Your objective
Please print each entry below exactly as it stands, but without any pictures.

★ ★ ★ ★ ★

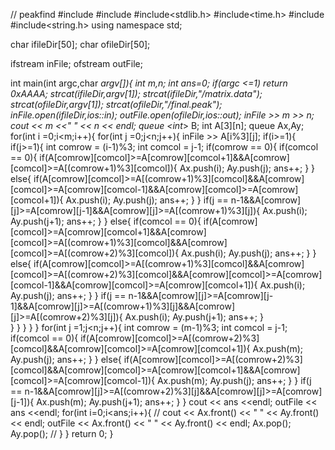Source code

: // peakfind
#include<fstream>
#include<iostream>
#include<stdlib.h>
#include<time.h>
#include<queue>
#include<string.h>
using namespace std;

char ifileDir[50];
char ofileDir[50];

ifstream inFile;
ofstream outFile;
	
int main(int argc,char *argv[]){
	int m,n;
	int ans=0;
	if(argc <=1) return 0xAAAA;
	strcat(ifileDir,argv[1]);
	strcat(ifileDir,"/matrix.data");
	strcat(ofileDir,argv[1]);
	strcat(ofileDir,"/final.peak");
	inFile.open(ifileDir,ios::in);
	outFile.open(ofileDir,ios::out);
	inFile >> m >> n;
	cout << m <<" " << n << endl;
	queue <int*> B;
	int A[3][n];
	queue <int> Ax,Ay;
	for(int i =0;i<m;i++){
		for(int j =0;j<n;j++){
			inFile >> A[i%3][j];
			if(i>=1){
				if(j>=1){
				int comrow = (i-1)%3;
				int comcol = j-1;
				if(comrow == 0){
					if(comcol == 0){
						if(A[comrow][comcol]>=A[comrow][comcol+1]&&A[comrow][comcol]>=A[(comrow+1)%3][comcol]){
							Ax.push(i);
							Ay.push(j);
							ans++;
						}
					}
					else{
						if(A[comrow][comcol]>=A[(comrow+1)%3][comcol]&&A[comrow][comcol]>=A[comrow][comcol-1]&&A[comrow][comcol]>=A[comrow][comcol+1]){
							Ax.push(i);
							Ay.push(j);
							ans++;
						}
					}
					if(j == n-1&&A[comrow][j]>=A[comrow][j-1]&&A[comrow][j]>=A[(comrow+1)%3][j]){
						Ax.push(i);
						Ay.push(j+1);
						ans++;
					}
				}
				else{
					if(comcol == 0){
						if(A[comrow][comcol]>=A[comrow][comcol+1]&&A[comrow][comcol]>=A[(comrow+1)%3][comcol]&&A[comrow][comcol]>=A[(comrow+2)%3][comcol]){
							Ax.push(i);
							Ay.push(j);
							ans++;
						}
					}
					else{
						if(A[comrow][comcol]>=A[(comrow+1)%3][comcol]&&A[comrow][comcol]>=A[(comrow+2)%3][comcol]&&A[comrow][comcol]>=A[comrow][comcol-1]&&A[comrow][comcol]>=A[comrow][comcol+1]){
							Ax.push(i);
							Ay.push(j);
							ans++;
						}
					}
					if(j == n-1&&A[comrow][j]>=A[comrow][j-1]&&A[comrow][j]>=A[(comrow+1)%3][j]&&A[comrow][j]>=A[(comrow+2)%3][j]){
						Ax.push(i);
						Ay.push(j+1);
						ans++;
					}	
				}
				}
			}
		}
	}
	for(int j =1;j<n;j++){
		int comrow = (m-1)%3;
		int comcol = j-1;
		if(comcol == 0){
			if(A[comrow][comcol]>=A[(comrow+2)%3][comcol]&&A[comrow][comcol]>=A[comrow][comcol+1]){
				Ax.push(m);
				Ay.push(j);
				ans++;
				}
			}
			else{
				if(A[comrow][comcol]>=A[(comrow+2)%3][comcol]&&A[comrow][comcol]>=A[comrow][comcol+1]&&A[comrow][comcol]>=A[comrow][comcol-1]){
					Ax.push(m);
					Ay.push(j);
					ans++;
				}
			}
			if(j == n-1&&A[comrow][j]>=A[(comrow+2)%3][j]&&A[comrow][j]>=A[comrow][j-1]){
				Ax.push(m);
				Ay.push(j+1);
				ans++;
			}
	}
	cout << ans <<endl;
	outFile << ans <<endl;
	for(int i=0;i<ans;i++){
//		cout << Ax.front() << " " << Ay.front() << endl;
		outFile << Ax.front() << " " << Ay.front() << endl;
		Ax.pop();
		Ay.pop();
//	}
	}
	return 0;
}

★ ★ ★ ★ ★

Solution for this task
Source code

: // peakfind
#include<fstream>
#include<iostream>
#include<stdlib.h>
#include<time.h>
#include<queue>
#include<string.h>
using namespace std;

char ifileDir[50];
char ofileDir[50];

ifstream inFile;
ofstream outFile;
	
int main(int argc,char *argv[]){
	int m,n;
	int ans=0;
	if(argc <=1) return 0xAAAA;
	strcat(ifileDir,argv[1]);
	strcat(ifileDir,"/matrix.data");
	strcat(ofileDir,argv[1]);
	strcat(ofileDir,"/final.peak");
	inFile.open(ifileDir,ios::in);
	outFile.open(ofileDir,ios::out);
	inFile >> m >> n;
	cout << m <<" " << n << endl;
	queue <int*> B;
	int A[3][n];
	queue <int> Ax,Ay;
	for(int i =0;i<m;i++){
		for(int j =0;j<n;j++){
			inFile >> A[i%3][j];
			if(i>=1){
				if(j>=1){
				int comrow = (i-1)%3;
				int comcol = j-1;
				if(comrow == 0){
					if(comcol == 0){
						if(A[comrow][comcol]>=A[comrow][comcol+1]&&A[comrow][comcol]>=A[(comrow+1)%3][comcol]){
							Ax.push(i);
							Ay.push(j);
							ans++;
						}
					}
					else{
						if(A[comrow][comcol]>=A[(comrow+1)%3][comcol]&&A[comrow][comcol]>=A[comrow][comcol-1]&&A[comrow][comcol]>=A[comrow][comcol+1]){
							Ax.push(i);
							Ay.push(j);
							ans++;
						}
					}
					if(j == n-1&&A[comrow][j]>=A[comrow][j-1]&&A[comrow][j]>=A[(comrow+1)%3][j]){
						Ax.push(i);
						Ay.push(j+1);
						ans++;
					}
				}
				else{
					if(comcol == 0){
						if(A[comrow][comcol]>=A[comrow][comcol+1]&&A[comrow][comcol]>=A[(comrow+1)%3][comcol]&&A[comrow][comcol]>=A[(comrow+2)%3][comcol]){
							Ax.push(i);
							Ay.push(j);
							ans++;
						}
					}
					else{
						if(A[comrow][comcol]>=A[(comrow+1)%3][comcol]&&A[comrow][comcol]>=A[(comrow+2)%3][comcol]&&A[comrow][comcol]>=A[comrow][comcol-1]&&A[comrow][comcol]>=A[comrow][comcol+1]){
							Ax.push(i);
							Ay.push(j);
							ans++;
						}
					}
					if(j == n-1&&A[comrow][j]>=A[comrow][j-1]&&A[comrow][j]>=A[(comrow+1)%3][j]&&A[comrow][j]>=A[(comrow+2)%3][j]){
						Ax.push(i);
						Ay.push(j+1);
						ans++;
					}	
				}
				}
			}
		}
	}
	for(int j =1;j<n;j++){
		int comrow = (m-1)%3;
		int comcol = j-1;
		if(comcol == 0){
			if(A[comrow][comcol]>=A[(comrow+2)%3][comcol]&&A[comrow][comcol]>=A[comrow][comcol+1]){
				Ax.push(m);
				Ay.push(j);
				ans++;
				}
			}
			else{
				if(A[comrow][comcol]>=A[(comrow+2)%3][comcol]&&A[comrow][comcol]>=A[comrow][comcol+1]&&A[comrow][comcol]>=A[comrow][comcol-1]){
					Ax.push(m);
					Ay.push(j);
					ans++;
				}
			}
			if(j == n-1&&A[comrow][j]>=A[(comrow+2)%3][j]&&A[comrow][j]>=A[comrow][j-1]){
				Ax.push(m);
				Ay.push(j+1);
				ans++;
			}
	}
	cout << ans <<endl;
	outFile << ans <<endl;
	for(int i=0;i<ans;i++){
//		cout << Ax.front() << " " << Ay.front() << endl;
		outFile << Ax.front() << " " << Ay.front() << endl;
		Ax.pop();
		Ay.pop();
//	}
	}
	return 0;
}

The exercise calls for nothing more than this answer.